Consider buying a currency as a stock in a particular country, a bit like buying a company’s stock.
The price of money usually directly reflects the market’s perception of the current and future health of their respective economies.
In Forex trading, when you buy the yen, you are basically buying a “share” in the Japanese economy.
You bet that the Japanese economy is in good shape and will get better over time. Once you sell these “stocks” back to the market, I hope that you will eventually make a profit.
In general, the exchange rate of the currency against other currencies reflects the state of the economy compared to the economies of other countries.
When you graduate from this Pipsology Academy, you will be eager to start using the currency.
Take New Zealand as an example. New Zealand represents New Zealand and D represents the United States dollar. Is it easy enough?
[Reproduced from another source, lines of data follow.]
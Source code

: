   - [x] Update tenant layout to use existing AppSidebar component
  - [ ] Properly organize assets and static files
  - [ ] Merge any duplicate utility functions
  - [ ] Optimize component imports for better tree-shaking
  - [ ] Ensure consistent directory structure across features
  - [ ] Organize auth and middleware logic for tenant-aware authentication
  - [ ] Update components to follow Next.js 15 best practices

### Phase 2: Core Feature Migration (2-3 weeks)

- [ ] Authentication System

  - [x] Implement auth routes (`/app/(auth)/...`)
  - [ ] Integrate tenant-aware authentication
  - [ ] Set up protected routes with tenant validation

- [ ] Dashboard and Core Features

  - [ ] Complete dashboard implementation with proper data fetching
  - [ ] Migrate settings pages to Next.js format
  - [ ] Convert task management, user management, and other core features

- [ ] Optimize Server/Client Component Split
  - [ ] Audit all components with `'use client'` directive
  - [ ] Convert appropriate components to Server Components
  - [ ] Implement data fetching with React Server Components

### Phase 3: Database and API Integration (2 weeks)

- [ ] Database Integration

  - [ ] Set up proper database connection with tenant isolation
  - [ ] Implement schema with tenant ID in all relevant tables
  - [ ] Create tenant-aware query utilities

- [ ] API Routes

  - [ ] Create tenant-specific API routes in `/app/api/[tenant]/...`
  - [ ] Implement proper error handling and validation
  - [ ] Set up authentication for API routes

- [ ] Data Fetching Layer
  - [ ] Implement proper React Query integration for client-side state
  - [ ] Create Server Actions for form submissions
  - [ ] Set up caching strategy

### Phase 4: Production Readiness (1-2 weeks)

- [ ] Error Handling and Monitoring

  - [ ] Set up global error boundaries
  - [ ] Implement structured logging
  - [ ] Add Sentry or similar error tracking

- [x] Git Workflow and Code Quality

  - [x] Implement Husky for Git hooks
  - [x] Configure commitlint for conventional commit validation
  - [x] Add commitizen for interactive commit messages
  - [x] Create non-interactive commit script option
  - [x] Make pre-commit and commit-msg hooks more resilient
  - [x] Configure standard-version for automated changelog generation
The currencies included in the above chart are called “major currencies” because they are the most widely traded currencies.
We also want to tell you that “buck” is not the only nickname for the dollar.
Also: dollars, bones, benjis, benjamins, cheddar cheese, paper, loot, scrilla, cheese, bread, moolah, dead president and cash.
So if you want to say, “I have to go to work now.”
Instead, you can say, “Hey, I have to bounce! Let them be the sons of benjis!”